Süzgeci biliriz. Vanalarımızdan akan sular, belediye süzgecinden geçer.
Atık sularımızı da süzgeçten geçirerek boruda tıkanıklık yapmasını engelleriz.
Sıvıları süzdüğümüze “Süzgeç” derken katılar için “Elek” kelimesini kullanırız.
Harman yerinde, kalbur kullanarak buğdayın içindeki katı pislikleri, buğday çuvalımıza almamak için kalburla elerken, mutfakta elek kullanırız.
Kur’an-ı Kerim nazil olmadan önce “Nasihat” kelimesi kullanılıyordu.
Araplar, balın peteğinden süzülmüş haline “Aselün Nasıhun” dermiş.
Rabbimiz, “Ey iman edenler, nasuh tevbesiyle Allah’a tevbe edin…” buyurur. (Tahrim süresi ayet 66/8)
Diğer tercemelerde, hulusla, yürekten, pişmanlıkla, gönülden, tam pişmanlıkla, samimi olarak… gibi kelimelerle terceme edenler olmuş. Hepsi de doğru terceme yapmıştır.
Balın peteğinden ayrılması, süzme balda petekten en küçük parçanın olmaması, halis bal olduğunu gösterdiği gibi, günahlarına tevbe eden Müslüman’ın tevbesinde halis niyet olmalı, hem tevbesi halis olmalı hem kendisi halis olmalı.
Niyetinde ve ettiği duada, yalan yanlış olmamalı.
En güzel dualar, duaları kabul edecek olan Allah’ımızın bize Kur’an’ında öğrettiği dualardır.
O’nun Resulünün öğrettiği dualar ve Kur’an ve sünneti bilip onların sınırları içinde dua eden salih insanların duasıdır.
İnternette her gün her Cuma öyle dualar yazılıyor ki insanı dinden imandan eder.

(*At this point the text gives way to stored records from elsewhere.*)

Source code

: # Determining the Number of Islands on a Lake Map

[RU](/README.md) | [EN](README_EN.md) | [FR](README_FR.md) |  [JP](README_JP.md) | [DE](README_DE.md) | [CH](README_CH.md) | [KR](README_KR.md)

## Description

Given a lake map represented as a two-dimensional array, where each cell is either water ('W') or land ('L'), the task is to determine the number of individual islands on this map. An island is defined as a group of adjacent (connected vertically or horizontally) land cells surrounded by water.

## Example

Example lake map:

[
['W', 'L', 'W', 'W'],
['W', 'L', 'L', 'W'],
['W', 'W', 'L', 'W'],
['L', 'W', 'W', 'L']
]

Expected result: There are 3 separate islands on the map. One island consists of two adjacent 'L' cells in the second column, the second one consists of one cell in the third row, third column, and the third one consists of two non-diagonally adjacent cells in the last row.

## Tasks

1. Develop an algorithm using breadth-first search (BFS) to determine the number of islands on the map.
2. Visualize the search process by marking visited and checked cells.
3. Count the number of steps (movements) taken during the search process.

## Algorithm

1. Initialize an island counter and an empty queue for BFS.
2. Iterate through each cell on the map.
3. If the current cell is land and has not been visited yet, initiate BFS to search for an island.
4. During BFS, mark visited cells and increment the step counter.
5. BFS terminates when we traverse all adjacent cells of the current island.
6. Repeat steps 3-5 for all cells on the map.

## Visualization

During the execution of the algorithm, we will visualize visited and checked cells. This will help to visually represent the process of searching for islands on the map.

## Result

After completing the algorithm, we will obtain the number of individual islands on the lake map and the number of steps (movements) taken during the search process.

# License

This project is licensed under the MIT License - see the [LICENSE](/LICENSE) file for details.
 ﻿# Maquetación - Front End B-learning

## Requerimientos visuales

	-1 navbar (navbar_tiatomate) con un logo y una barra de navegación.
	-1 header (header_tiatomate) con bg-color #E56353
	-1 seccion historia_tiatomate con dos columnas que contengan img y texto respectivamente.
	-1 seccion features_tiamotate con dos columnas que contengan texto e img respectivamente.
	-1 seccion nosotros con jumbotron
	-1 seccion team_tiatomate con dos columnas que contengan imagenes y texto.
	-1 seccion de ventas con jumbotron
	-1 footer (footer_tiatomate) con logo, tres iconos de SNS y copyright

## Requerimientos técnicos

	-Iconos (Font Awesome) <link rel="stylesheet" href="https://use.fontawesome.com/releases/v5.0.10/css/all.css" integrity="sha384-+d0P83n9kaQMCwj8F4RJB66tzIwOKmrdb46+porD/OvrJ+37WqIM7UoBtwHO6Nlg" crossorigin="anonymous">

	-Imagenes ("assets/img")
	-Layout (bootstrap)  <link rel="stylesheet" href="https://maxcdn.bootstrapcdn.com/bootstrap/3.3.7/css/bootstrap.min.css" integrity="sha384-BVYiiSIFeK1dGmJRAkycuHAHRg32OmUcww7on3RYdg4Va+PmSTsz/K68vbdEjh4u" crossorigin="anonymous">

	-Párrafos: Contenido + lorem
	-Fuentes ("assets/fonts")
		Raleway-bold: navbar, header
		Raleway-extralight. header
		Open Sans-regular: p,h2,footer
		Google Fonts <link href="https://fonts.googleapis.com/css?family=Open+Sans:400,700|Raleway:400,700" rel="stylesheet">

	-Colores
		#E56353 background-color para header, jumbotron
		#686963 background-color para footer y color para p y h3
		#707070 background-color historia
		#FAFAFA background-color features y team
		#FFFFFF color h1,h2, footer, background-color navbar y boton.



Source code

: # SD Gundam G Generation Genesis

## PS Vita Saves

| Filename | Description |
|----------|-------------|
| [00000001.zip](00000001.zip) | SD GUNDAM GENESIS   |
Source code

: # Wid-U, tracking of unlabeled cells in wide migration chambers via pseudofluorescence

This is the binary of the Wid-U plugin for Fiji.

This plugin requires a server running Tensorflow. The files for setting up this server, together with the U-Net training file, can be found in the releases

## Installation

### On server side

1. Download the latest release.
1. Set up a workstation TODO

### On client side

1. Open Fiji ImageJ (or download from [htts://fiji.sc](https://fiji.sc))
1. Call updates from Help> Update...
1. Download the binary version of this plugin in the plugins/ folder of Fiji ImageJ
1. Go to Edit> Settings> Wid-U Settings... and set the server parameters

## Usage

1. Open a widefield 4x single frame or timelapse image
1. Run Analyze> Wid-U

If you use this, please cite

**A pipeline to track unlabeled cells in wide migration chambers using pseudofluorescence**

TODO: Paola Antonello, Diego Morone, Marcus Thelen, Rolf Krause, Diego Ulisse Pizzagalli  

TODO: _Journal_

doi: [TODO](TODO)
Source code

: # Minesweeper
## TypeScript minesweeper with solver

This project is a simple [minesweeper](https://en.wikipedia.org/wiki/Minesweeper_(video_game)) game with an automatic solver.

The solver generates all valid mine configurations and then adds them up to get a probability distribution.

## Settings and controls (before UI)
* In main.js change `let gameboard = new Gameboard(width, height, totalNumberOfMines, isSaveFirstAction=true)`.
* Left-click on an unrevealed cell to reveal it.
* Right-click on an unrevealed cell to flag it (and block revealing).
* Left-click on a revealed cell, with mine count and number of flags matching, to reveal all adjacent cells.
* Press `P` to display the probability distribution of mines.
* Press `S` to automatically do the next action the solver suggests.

Bu ayetin tefsirinde, “Nasuh kelimesi tevbenin sıfatıdır, tevbe edenin sıfatıdır, mefulü lehtir” demişler ve ona göre güzel manalar vermişler.
Yani bizim hem kendimiz halis, hem duamız halis olmalıdır.
“Halis altın” dendiğinde, bin milyemlik altın kastedilir ve içinde hiçbir madde karışıklığının olmadığı bilinir.
Tevbe sonunda süzülmüş bal haline gelmek için Tevbe-i Nasuh gerekir.
Yine Araplar, yırtılan elbisenin tamirine de “Nasihat” kelimesini kullanarak “Nesahtü’s-sevbe” elbiseyi tamir ettim dermiş.
Eski terziler, elbisenin yırtılan yerine yama yaptırmak istemeyen müşterilerine, yırtılan elbisenin iç taraflarından mesela pantolonun paçasının iç kısmından iplikler söker ve o ipliklerle öyle bir dikiş yapar ki, her insan o dikilen yerin farkına varamaz.
Günümüzde bazı yaralanmalarda, ameliyatlarda estetik ameliyat yapan doktorlarımızın dikiş izini belli etmediği gibi terzilerimiz de estetik dikiş yaparlardı.
Dikici ve süzücüler olarak bizler de, günah peteklerimizden arınmak için “Nasuh” tevbesi yapalım.
Öyle bir incelik gösterelim ki, bizim eski günahlarımızı bilen biri, o bilgisini basında veya başka yerlerde söylemekten korksun.
“Nasuh”u, tevbenin sıfatı olarak kabul edersek, tevbemizin nezaketine dikkat edelim.
Tevbe edenin sıfatı kabul ettiğimizde, tevbe eden kişi hem kendi günahlarının afvı için, hem başkalarının afvı için yaptığı iş ve sözlü dualarda bal süzücüsü gibi, yırtık dikicisi gibi nazik, ince, hassas ve halis olalım.
Hem kendimizi süzüp, tamir edelim, hem başkalarının süzülüp tamir edilmesine yardımcı olalım.
Sevgili Peygamberimiz buyurur:
“Günahlarına tevbe eden, günah işlememiş gibidir” (İbni Mace, Sünen, K. Zühd, bab 30).